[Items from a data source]
Start of Block

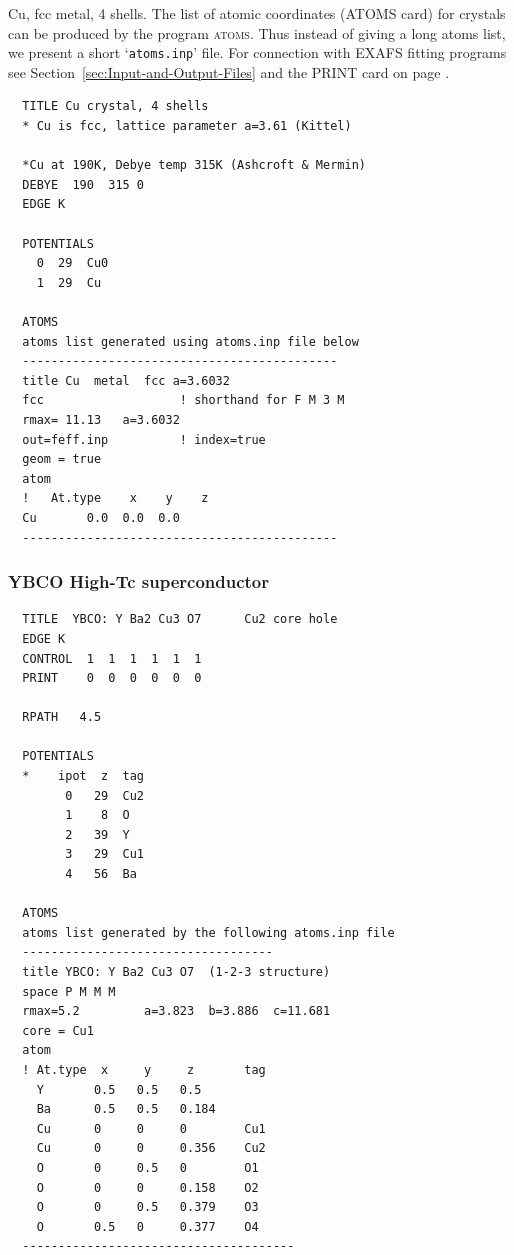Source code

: \documentclass[11pt,oneside]{report} %
\renewcommand{\htmlref}[2]{\hyperlink{#2}{#1}}
\newcommand{\program}[1]{\textsc{#1}}
\newcommand{\file}[1]{`\texttt{#1}'}
\newcommand{\atoms}{\program{atoms}}
\renewcommand{\htmlref}[2]{{#1}} %
\begin{document}
Cu, fcc metal, 4 shells. The list of atomic coordinates
(\htmlref{ATOMS}{card:ato} card) for crystals can be produced by the program
{\atoms}. Thus instead of giving a long atoms list, we present a short
\file{atoms.inp} file.  For connection with EXAFS fitting programs see
Section~\ref{sec:Input-and-Output-Files} and the \htmlref{PRINT}{card:pri}
card on page \pageref{card:pri}.

\begin{verbatim}
  TITLE Cu crystal, 4 shells
  * Cu is fcc, lattice parameter a=3.61 (Kittel)
  
  *Cu at 190K, Debye temp 315K (Ashcroft & Mermin)
  DEBYE  190  315 0
  EDGE K
  
  POTENTIALS
    0  29  Cu0
    1  29  Cu
  
  ATOMS
  atoms list generated using atoms.inp file below
  --------------------------------------------
  title Cu  metal  fcc a=3.6032
  fcc                   ! shorthand for F M 3 M
  rmax= 11.13   a=3.6032
  out=feff.inp          ! index=true
  geom = true
  atom
  !   At.type    x    y    z
  Cu       0.0  0.0  0.0
  --------------------------------------------
\end{verbatim}



\subsubsection{YBCO High-Tc superconductor}
\label{sec:YBCO-High-Tc}


\begin{verbatim}
  TITLE  YBCO: Y Ba2 Cu3 O7      Cu2 core hole
  EDGE K
  CONTROL  1  1  1  1  1  1
  PRINT    0  0  0  0  0  0
  
  RPATH   4.5
  
  POTENTIALS
  *    ipot  z  tag
        0   29  Cu2
        1    8  O
        2   39  Y
        3   29  Cu1
        4   56  Ba
  
  ATOMS
  atoms list generated by the following atoms.inp file
  -----------------------------------
  title YBCO: Y Ba2 Cu3 O7  (1-2-3 structure)
  space P M M M
  rmax=5.2         a=3.823  b=3.886  c=11.681
  core = Cu1
  atom
  ! At.type  x     y     z       tag
    Y       0.5   0.5   0.5
    Ba      0.5   0.5   0.184
    Cu      0     0     0        Cu1
    Cu      0     0     0.356    Cu2
    O       0     0.5   0        O1
    O       0     0     0.158    O2
    O       0     0.5   0.379    O3
    O       0.5   0     0.377    O4
  --------------------------------------
\end{verbatim}
\end{document}
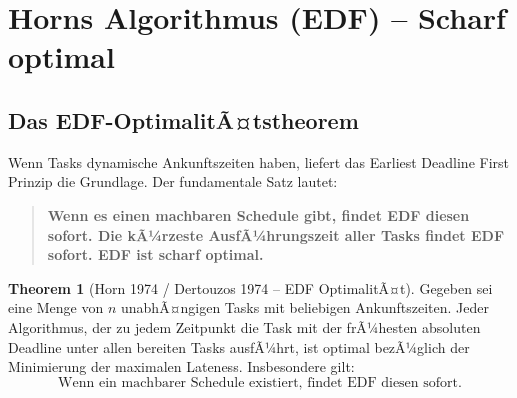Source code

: ﻿\documentclass[a4paper,12pt]{report}
\theoremstyle{definition}
\newtheorem{theorem}{Theorem}[chapter]
\begin{document}
\section{Horns Algorithmus (EDF) -- Scharf optimal}

\subsection{Das EDF-OptimalitÃ¤tstheorem}

Wenn Tasks dynamische Ankunftszeiten haben, liefert das Earliest Deadline First
Prinzip die Grundlage. Der fundamentale Satz lautet:

\begin{quote}
\textbf{Wenn es einen machbaren Schedule gibt, findet EDF diesen sofort. Die kÃ¼rzeste
AusfÃ¼hrungszeit aller Tasks findet EDF sofort. EDF ist scharf optimal.}
\end{quote}

\begin{theorem}[Horn 1974 / Dertouzos 1974 -- EDF OptimalitÃ¤t]
	\label{thm:edf_optimal}
	Gegeben sei eine Menge von $n$ unabhÃ¤ngigen Tasks mit beliebigen Ankunftszeiten.
	Jeder Algorithmus, der zu jedem Zeitpunkt die Task mit der frÃ¼hesten absoluten
	Deadline unter allen bereiten Tasks ausfÃ¼hrt, ist optimal bezÃ¼glich der
	Minimierung der maximalen Lateness. Insbesondere gilt:
	\[
		\text{Wenn ein machbarer Schedule existiert, findet EDF diesen sofort.}
	\]
\end{theorem}
\end{document}
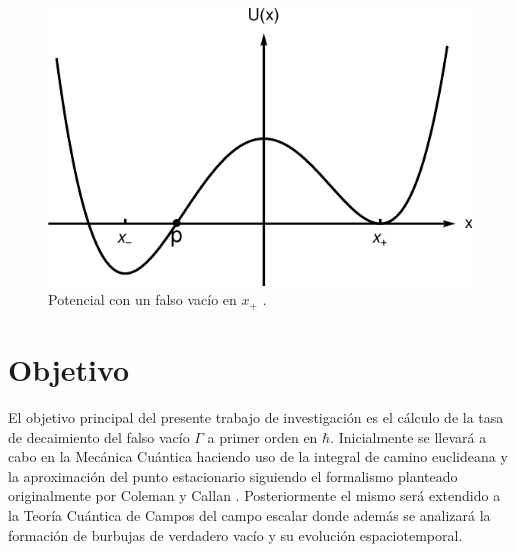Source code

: \begin{figure}[h!]
	\centering
	\includegraphics[scale = 0.4]{../FIGURAS/potencial}
	\caption{Potencial con un falso vacío en $x_+$ \cite{Ai:2019dqr}.}
	\label{fig:potencial}
\end{figure}

\section{Objetivo}

El objetivo principal del presente trabajo de investigación es el cálculo de la tasa de decaimiento del falso vacío $\Gamma$ a primer orden en $\hbar$. 
Inicialmente se llevará a cabo en la Mecánica Cuántica haciendo uso de la integral de camino euclideana y la aproximación del punto estacionario siguiendo el formalismo planteado originalmente por Coleman y Callan \cite{coleman1977fate, callan1977fate}. %
Posteriormente el mismo será extendido a la Teoría Cuántica de Campos del campo escalar donde además se analizará la formación de burbujas de verdadero vacío y su evolución espaciotemporal. 




%	
%	
%	
%	
%	







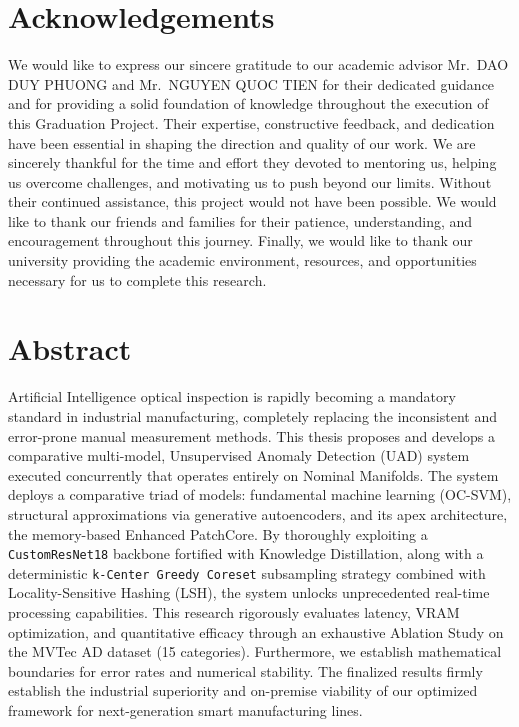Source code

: \documentclass[12pt, a4paper, oneside]{report}
\begin{document}
\chapter*{Acknowledgements}

We would like to express our sincere gratitude to our academic advisor Mr.~DAO DUY PHUONG and Mr.~NGUYEN QUOC TIEN for their dedicated guidance and for providing a solid foundation of knowledge throughout the execution of this Graduation Project. Their expertise, constructive feedback, and dedication have been essential in shaping the direction and quality of our work. We are sincerely thankful for the time and effort they devoted to mentoring us, helping us overcome challenges, and motivating us to push beyond our limits. Without their continued assistance, this project would not have been possible. We would like to thank our friends and families for their patience, understanding, and encouragement throughout this journey. Finally, we would like to thank our university providing the academic environment, resources, and opportunities necessary for us to complete this research.

\chapter*{Abstract}

Artificial Intelligence optical inspection is rapidly becoming a mandatory standard in industrial manufacturing, completely replacing the inconsistent and error-prone manual measurement methods. This thesis proposes and develops a comparative multi-model, Unsupervised Anomaly Detection (UAD) system executed concurrently that operates entirely on Nominal Manifolds. The system deploys a comparative triad of models: fundamental machine learning (OC-SVM), structural approximations via generative autoencoders, and its apex architecture, the memory-based Enhanced PatchCore. By thoroughly exploiting a \texttt{CustomResNet18} backbone fortified with Knowledge Distillation, along with a deterministic \texttt{k-Center Greedy Coreset} subsampling strategy combined with Locality-Sensitive Hashing (LSH), the system unlocks unprecedented real-time processing capabilities. This research rigorously evaluates latency, VRAM optimization, and quantitative efficacy through an exhaustive Ablation Study on the MVTec AD dataset (15 categories). Furthermore, we establish mathematical boundaries for error rates and numerical stability. The finalized results firmly establish the industrial superiority and on-premise viability of our optimized framework for next-generation smart manufacturing lines.
\end{document}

End of Block

## ASSIGNMENT
The data above should be set down again exactly, with the pictures omitted.

## OUTPUT FOR THIS TASK
Source code

: \documentclass[11pt,oneside]{report} %
\renewcommand{\htmlref}[2]{\hyperlink{#2}{#1}}
\newcommand{\program}[1]{\textsc{#1}}
\newcommand{\file}[1]{`\texttt{#1}'}
\newcommand{\atoms}{\program{atoms}}
\renewcommand{\htmlref}[2]{{#1}} %
\begin{document}
Cu, fcc metal, 4 shells. The list of atomic coordinates
(\htmlref{ATOMS}{card:ato} card) for crystals can be produced by the program
{\atoms}. Thus instead of giving a long atoms list, we present a short
\file{atoms.inp} file.  For connection with EXAFS fitting programs see
Section~\ref{sec:Input-and-Output-Files} and the \htmlref{PRINT}{card:pri}
card on page \pageref{card:pri}.

\begin{verbatim}
  TITLE Cu crystal, 4 shells
  * Cu is fcc, lattice parameter a=3.61 (Kittel)
  
  *Cu at 190K, Debye temp 315K (Ashcroft & Mermin)
  DEBYE  190  315 0
  EDGE K
  
  POTENTIALS
    0  29  Cu0
    1  29  Cu
  
  ATOMS
  atoms list generated using atoms.inp file below
  --------------------------------------------
  title Cu  metal  fcc a=3.6032
  fcc                   ! shorthand for F M 3 M
  rmax= 11.13   a=3.6032
  out=feff.inp          ! index=true
  geom = true
  atom
  !   At.type    x    y    z
  Cu       0.0  0.0  0.0
  --------------------------------------------
\end{verbatim}



\subsubsection{YBCO High-Tc superconductor}
\label{sec:YBCO-High-Tc}


\begin{verbatim}
  TITLE  YBCO: Y Ba2 Cu3 O7      Cu2 core hole
  EDGE K
  CONTROL  1  1  1  1  1  1
  PRINT    0  0  0  0  0  0
  
  RPATH   4.5
  
  POTENTIALS
  *    ipot  z  tag
        0   29  Cu2
        1    8  O
        2   39  Y
        3   29  Cu1
        4   56  Ba
  
  ATOMS
  atoms list generated by the following atoms.inp file
  -----------------------------------
  title YBCO: Y Ba2 Cu3 O7  (1-2-3 structure)
  space P M M M
  rmax=5.2         a=3.823  b=3.886  c=11.681
  core = Cu1
  atom
  ! At.type  x     y     z       tag
    Y       0.5   0.5   0.5
    Ba      0.5   0.5   0.184
    Cu      0     0     0        Cu1
    Cu      0     0     0.356    Cu2
    O       0     0.5   0        O1
    O       0     0     0.158    O2
    O       0     0.5   0.379    O3
    O       0.5   0     0.377    O4
  --------------------------------------
\end{verbatim}
\end{document}
Source code

: ﻿\documentclass[a4paper,12pt]{report}
\theoremstyle{definition}
\newtheorem{theorem}{Theorem}[chapter]
\begin{document}
\section{Horns Algorithmus (EDF) -- Scharf optimal}

\subsection{Das EDF-OptimalitÃ¤tstheorem}

Wenn Tasks dynamische Ankunftszeiten haben, liefert das Earliest Deadline First
Prinzip die Grundlage. Der fundamentale Satz lautet:

\begin{quote}
\textbf{Wenn es einen machbaren Schedule gibt, findet EDF diesen sofort. Die kÃ¼rzeste
AusfÃ¼hrungszeit aller Tasks findet EDF sofort. EDF ist scharf optimal.}
\end{quote}

\begin{theorem}[Horn 1974 / Dertouzos 1974 -- EDF OptimalitÃ¤t]
	\label{thm:edf_optimal}
	Gegeben sei eine Menge von $n$ unabhÃ¤ngigen Tasks mit beliebigen Ankunftszeiten.
	Jeder Algorithmus, der zu jedem Zeitpunkt die Task mit der frÃ¼hesten absoluten
	Deadline unter allen bereiten Tasks ausfÃ¼hrt, ist optimal bezÃ¼glich der
	Minimierung der maximalen Lateness. Insbesondere gilt:
	\[
		\text{Wenn ein machbarer Schedule existiert, findet EDF diesen sofort.}
	\]
\end{theorem}
\end{document}
Source code

: \begin{figure}[h!]
	\centering
	\includegraphics[scale = 0.4]{../FIGURAS/potencial}
	\caption{Potencial con un falso vacío en $x_+$ \cite{Ai:2019dqr}.}
	\label{fig:potencial}
\end{figure}

\section{Objetivo}

El objetivo principal del presente trabajo de investigación es el cálculo de la tasa de decaimiento del falso vacío $\Gamma$ a primer orden en $\hbar$. 
Inicialmente se llevará a cabo en la Mecánica Cuántica haciendo uso de la integral de camino euclideana y la aproximación del punto estacionario siguiendo el formalismo planteado originalmente por Coleman y Callan \cite{coleman1977fate, callan1977fate}. %
Posteriormente el mismo será extendido a la Teoría Cuántica de Campos del campo escalar donde además se analizará la formación de burbujas de verdadero vacío y su evolución espaciotemporal. 




%	
%	
%	
%	
%	







Source code

: \documentclass[12pt, a4paper, oneside]{report}
\begin{document}
\chapter*{Acknowledgements}

We would like to express our sincere gratitude to our academic advisor Mr.~DAO DUY PHUONG and Mr.~NGUYEN QUOC TIEN for their dedicated guidance and for providing a solid foundation of knowledge throughout the execution of this Graduation Project. Their expertise, constructive feedback, and dedication have been essential in shaping the direction and quality of our work. We are sincerely thankful for the time and effort they devoted to mentoring us, helping us overcome challenges, and motivating us to push beyond our limits. Without their continued assistance, this project would not have been possible. We would like to thank our friends and families for their patience, understanding, and encouragement throughout this journey. Finally, we would like to thank our university providing the academic environment, resources, and opportunities necessary for us to complete this research.

\chapter*{Abstract}

Artificial Intelligence optical inspection is rapidly becoming a mandatory standard in industrial manufacturing, completely replacing the inconsistent and error-prone manual measurement methods. This thesis proposes and develops a comparative multi-model, Unsupervised Anomaly Detection (UAD) system executed concurrently that operates entirely on Nominal Manifolds. The system deploys a comparative triad of models: fundamental machine learning (OC-SVM), structural approximations via generative autoencoders, and its apex architecture, the memory-based Enhanced PatchCore. By thoroughly exploiting a \texttt{CustomResNet18} backbone fortified with Knowledge Distillation, along with a deterministic \texttt{k-Center Greedy Coreset} subsampling strategy combined with Locality-Sensitive Hashing (LSH), the system unlocks unprecedented real-time processing capabilities. This research rigorously evaluates latency, VRAM optimization, and quantitative efficacy through an exhaustive Ablation Study on the MVTec AD dataset (15 categories). Furthermore, we establish mathematical boundaries for error rates and numerical stability. The finalized results firmly establish the industrial superiority and on-premise viability of our optimized framework for next-generation smart manufacturing lines.
\end{document}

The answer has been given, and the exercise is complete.